Wouldn’t it make sense to have a dynamic batch size when doing Gradual Unfreezing in Transfer Learning? If not I guess you just waste a lot of memory

learner.freeze_to(-1) = PARAMS["BS"] * 16

I am using fastai in combination with huge Transformer models and it makes a lot of sense to me. Why should I use the same batch size when fine-tuning a single linear layer vs. training an unfrozen RoBERTa Large ??

Would be nice if you could share your thoughts. I am running some experiments with this right now and will update this thread with the results.

One thing I could think of:
big batch size --> fewer updates per epoch (maybe noisy directions are corrected later?)
smaller batch size --> more updates per epoch (so direction can be corrected more often)

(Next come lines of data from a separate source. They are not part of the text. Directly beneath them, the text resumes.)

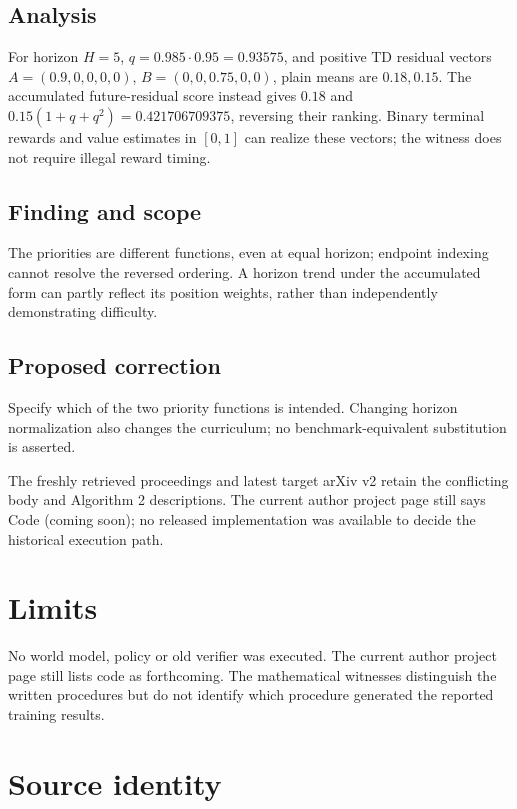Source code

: \documentclass[11pt]{article}
\begin{document}
\subsection*{Analysis}

For horizon \(H=5\), \(q=0.985\cdot0.95=0.93575\), and positive TD residual vectors \(A=(0.9,0,0,0,0)\), \(B=(0,0,0.75,0,0)\), plain means are \(0.18,0.15\). The accumulated future-residual score instead gives \(0.18\) and \(0.15(1+q+q^2)=0.421706709375\), reversing their ranking. Binary terminal rewards and value estimates in \([0,1]\) can realize these vectors; the witness does not require illegal reward timing.

\subsection*{Finding and scope}

The priorities are different functions, even at equal horizon; endpoint indexing cannot resolve the reversed ordering. A horizon trend under the accumulated form can partly reflect its position weights, rather than independently demonstrating difficulty.

\subsection*{Proposed correction}

Specify which of the two priority functions is intended. Changing horizon normalization also changes the curriculum; no benchmark-equivalent substitution is asserted.

The freshly retrieved proceedings and latest target arXiv v2 retain the conflicting body and Algorithm 2 descriptions. The current author project page still says Code (coming soon); no released implementation was available to decide the historical execution path.

\section*{Limits}

No world model, policy or old verifier was executed. The current author project page still lists code as forthcoming. The mathematical witnesses distinguish the written procedures but do not identify which procedure generated the reported training results.\par

\section*{Source identity}
\end{document}
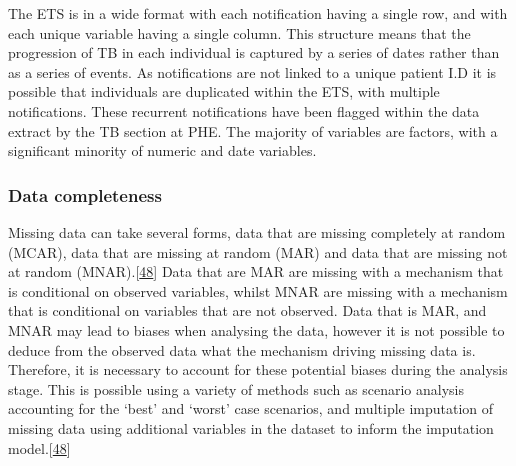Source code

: \documentclass[11pt,twoside]{bristolthesis}
\begin{document}
  The ETS is in a wide format with each notification having a single row, and with each unique variable having a single column. This structure means that the progression of TB in each individual is captured by a series of dates rather than as a series of events. As notifications are not linked to a unique patient I.D it is possible that individuals are duplicated within the ETS, with multiple notifications. These recurrent notifications have been flagged within the data extract by the TB section at PHE. The majority of variables are factors, with a significant minority of numeric and date variables.
  
  \hypertarget{data-completeness}{%
  \subsubsection{Data completeness}\label{data-completeness}}
  
  Missing data can take several forms, data that are missing completely at random (MCAR), data that are missing at random (MAR) and data that are missing not at random (MNAR).{[}\protect\hyperlink{ref-Sterne2009a}{48}{]} Data that are MAR are missing with a mechanism that is conditional on observed variables, whilst MNAR are missing with a mechanism that is conditional on variables that are not observed. Data that is MAR, and MNAR may lead to biases when analysing the data, however it is not possible to deduce from the observed data what the mechanism driving missing data is. Therefore, it is necessary to account for these potential biases during the analysis stage. This is possible using a variety of methods such as scenario analysis accounting for the `best' and `worst' case scenarios, and multiple imputation of missing data using additional variables in the dataset to inform the imputation model.{[}\protect\hyperlink{ref-Sterne2009a}{48}{]}
  
\end{document}
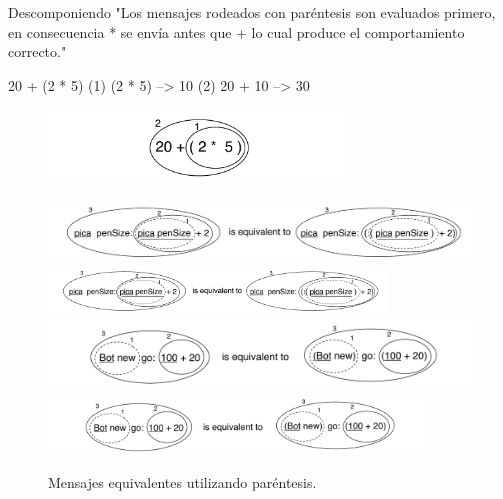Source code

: \documentclass[a4paper,10pt,twoside]{book}
\begin{document}
\begin{example}[mathcorrect]{Descomponiendo }{}
"Los mensajes rodeados con paréntesis son evaluados primero, en consecuencia * se envía antes que + lo cual produce el comportamiento correcto."

    20 + (2 * 5) 
(1)        (2 * 5) --> 10
(2) 20 + 10      --> 30
\end{example}

\begin{figure}
\begin{center}
\includegraphics[width=8cm]{ucompoNumberBracket}
\end{center}
\end{figure}



\begin{figure}
\begin{center}
\ifluluelse
	{\includegraphics[width=\textwidth]{uKeyUnBinPar}}
	{\includegraphics[width=0.8\textwidth]{uKeyUnBinPar}}
\ifluluelse
	{\includegraphics[width=\textwidth]{uunKeyBinPar}}
	{\includegraphics[width=10cm]{uunKeyBinPar}}
\end{center}
\caption{Mensajes equivalentes utilizando paréntesis. }
\end{figure}
\end{document}
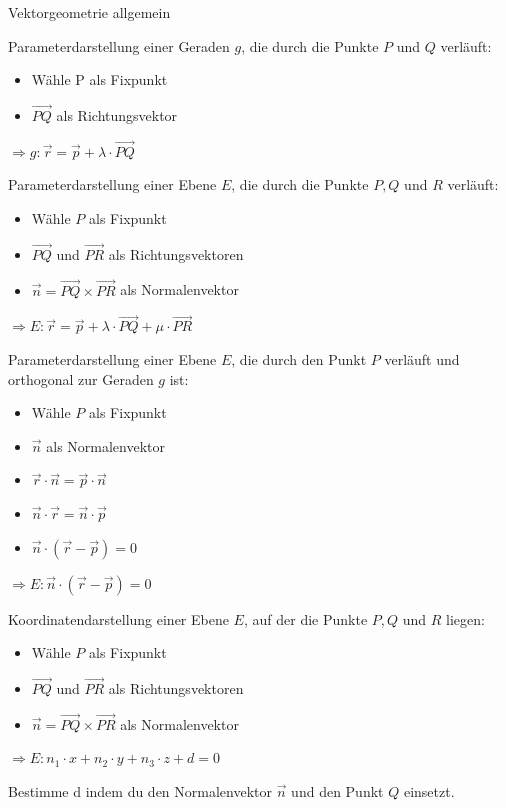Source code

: \begin{example2}{Vektorgeometrie allgemein}

    Parameterdarstellung einer Geraden $g$, die durch die Punkte $P$ und $Q$ verläuft:
    \begin{itemize}
        \item Wähle P als Fixpunkt
        \item $\vec{P Q}$ als Richtungsvektor
    \end{itemize}
    $\Rightarrow g: \vec{r}=\vec{p}+ \lambda \cdot \vec{PQ}$

    \vspace*{3mm}

    Parameterdarstellung einer Ebene $E$, die durch die Punkte $P, Q$ und $R$ verläuft:
    \begin{itemize}
        \item Wähle $P$ als Fixpunkt
        \item $\vec{PQ}$ und $\vec{PR}$ als Richtungsvektoren
        \item $\vec{n}=\vec{PQ} \times \vec{PR}$ als Normalenvektor
    \end{itemize}
    $\Rightarrow E: \vec{r}=\vec{p}+ \lambda \cdot \vec{PQ} + \mu \cdot \vec{PR}$

    \vspace*{3mm}

    Parameterdarstellung einer Ebene $E$, die durch den Punkt $P$ verläuft und orthogonal zur Geraden $g$ ist:
    \begin{itemize}
        \item Wähle $P$ als Fixpunkt
        \item $\vec{n}$ als Normalenvektor
        \item $\vec{r} \cdot \vec{n} = \vec{p} \cdot \vec{n}$
        \item $\vec{n} \cdot \vec{r} = \vec{n} \cdot \vec{p}$
        \item $\vec{n} \cdot (\vec{r} - \vec{p}) = 0$
    \end{itemize}
    $\Rightarrow E: \vec{n} \cdot (\vec{r} - \vec{p}) = 0$

    \vspace{3mm}

    Koordinatendarstellung einer Ebene $E$, auf der die Punkte $P, Q$ und $R$ liegen:
    \begin{itemize}
        \item Wähle $P$ als Fixpunkt
        \item $\vec{PQ}$ und $\vec{PR}$ als Richtungsvektoren
        \item $\vec{n}=\vec{PQ} \times \vec{PR}$ als Normalenvektor
    \end{itemize}
    $\Rightarrow E: n_1 \cdot x + n_2 \cdot y + n_3 \cdot z + d = 0$
    
    Bestimme d indem du den Normalenvektor $\vec{n}$ und den Punkt $Q$ einsetzt.

    \vspace{3mm}
\end{example2}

(A little bit like gradient descent vs. SGD.)

I guess this will also depend on the used optimizer?
When you increase the batch size do you adapt the learning rate too?
How big is the difference in the execution time?

1 Like

Thanks @MicPie
Have in mind that batch sizes become relatively small when using these giant transformers. I have to lower it all the way to 2 when fitting RoBERTa Large on my TitanXp . Interestingly things like the learning rate finder start to fail with a batch size that small.

I am still running the experiments. Once I have it I will share my code and results.

Ok, that’s already a small bs.

I am not used to training huge LM, but maybe they do use gradient accumulation if the bs is so small?